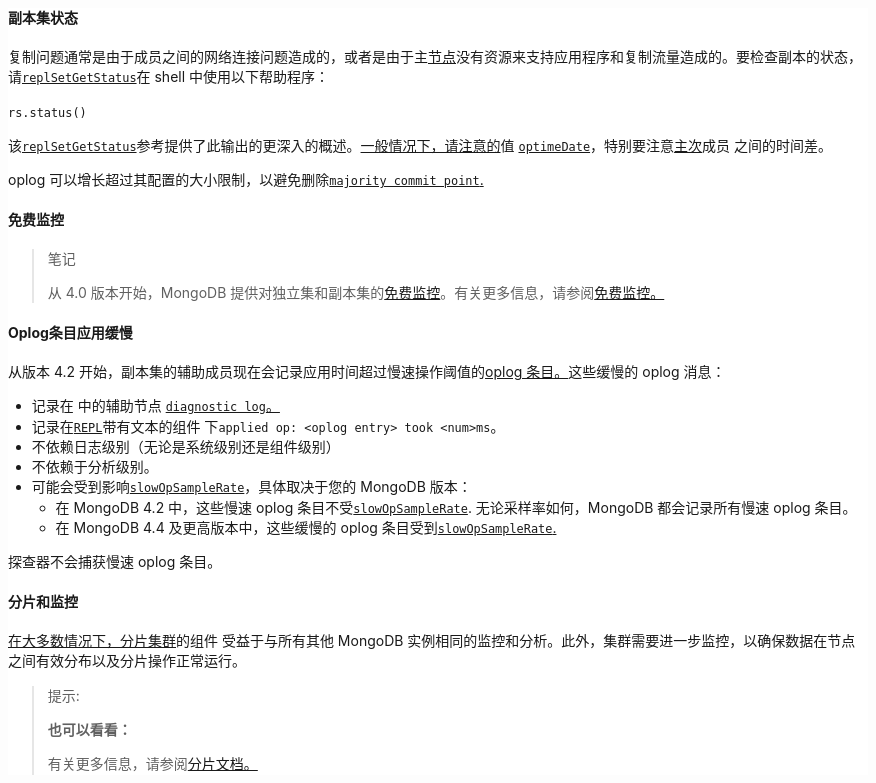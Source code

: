 #### 副本集状态

复制问题通常是由于成员之间的网络连接问题造成的，或者是由于主[节点](https://www.mongodb.com/docs/manual/reference/glossary/#std-term-primary)没有资源来支持应用程序和复制流量造成的。要检查副本的状态，请[`replSetGetStatus`](https://www.mongodb.com/docs/manual/reference/command/replSetGetStatus/#mongodb-dbcommand-dbcmd.replSetGetStatus)在 shell 中使用以下帮助程序：

```
rs.status()
```

该[`replSetGetStatus`](https://www.mongodb.com/docs/manual/reference/command/replSetGetStatus/#mongodb-dbcommand-dbcmd.replSetGetStatus)参考提供了此输出的更深入的概述。[一般情况下，请注意的](https://www.mongodb.com/docs/manual/reference/glossary/#std-term-secondary)值 [`optimeDate`](https://www.mongodb.com/docs/manual/reference/command/replSetGetStatus/#mongodb-data-replSetGetStatus.members-n-.optimeDate)，特别要注意[主次](https://www.mongodb.com/docs/manual/reference/glossary/#std-term-primary)成员 之间的时间差。

oplog 可以增长超过其配置的大小限制，以避免删除[`majority commit point`.](https://www.mongodb.com/docs/manual/reference/command/replSetGetStatus/#mongodb-data-replSetGetStatus.optimes.lastCommittedOpTime)

#### 免费监控

> 笔记
>
> 从 4.0 版本开始，MongoDB 提供对独立集和副本集的[免费监控](https://www.mongodb.com/docs/manual/administration/free-monitoring/)。有关更多信息，请参阅[免费监控。](https://www.mongodb.com/docs/manual/administration/free-monitoring/)

#### Oplog条目应用缓慢

从版本 4.2 开始，副本集的辅助成员现在会记录应用时间超过慢速操作阈值的[oplog 条目。](https://www.mongodb.com/docs/manual/core/replica-set-oplog/#std-label-slow-oplog-application)这些缓慢的 oplog 消息：

- 记录在 中的辅助节点 [`diagnostic log`。](https://www.mongodb.com/docs/manual/reference/program/mongod/#std-option-mongod.--logpath)
- 记录在[`REPL`](https://www.mongodb.com/docs/manual/reference/log-messages/#mongodb-data-REPL)带有文本的组件 下`applied op: <oplog entry> took <num>ms`。
- 不依赖日志级别（无论是系统级别还是组件级别）
- 不依赖于分析级别。
- 可能会受到影响[`slowOpSampleRate`](https://www.mongodb.com/docs/manual/reference/configuration-options/#mongodb-setting-operationProfiling.slowOpSampleRate)，具体取决于您的 MongoDB 版本：
  * 在 MongoDB 4.2 中，这些慢速 oplog 条目不受[`slowOpSampleRate`](https://www.mongodb.com/docs/manual/reference/configuration-options/#mongodb-setting-operationProfiling.slowOpSampleRate). 无论采样率如何，MongoDB 都会记录所有慢速 oplog 条目。
  * 在 MongoDB 4.4 及更高版本中，这些缓慢的 oplog 条目受到[`slowOpSampleRate`.](https://www.mongodb.com/docs/manual/reference/configuration-options/#mongodb-setting-operationProfiling.slowOpSampleRate)

探查器不会捕获慢速 oplog 条目。

#### 分片和监控

[在大多数情况下，分片集群](https://www.mongodb.com/docs/manual/reference/glossary/#std-term-sharded-cluster)的组件 受益于与所有其他 MongoDB 实例相同的监控和分析。此外，集群需要进一步监控，以确保数据在节点之间有效分布以及分片操作正常运行。

> 提示:
>
> **也可以看看：**
>
> 有关更多信息，请参阅[分片文档。](https://www.mongodb.com/docs/manual/sharding/)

..........

WORK REQUEST:
Go through the listing above and work out how many lines contain the string "configuration". Reply with the number alone.

TASK ANSWER:
3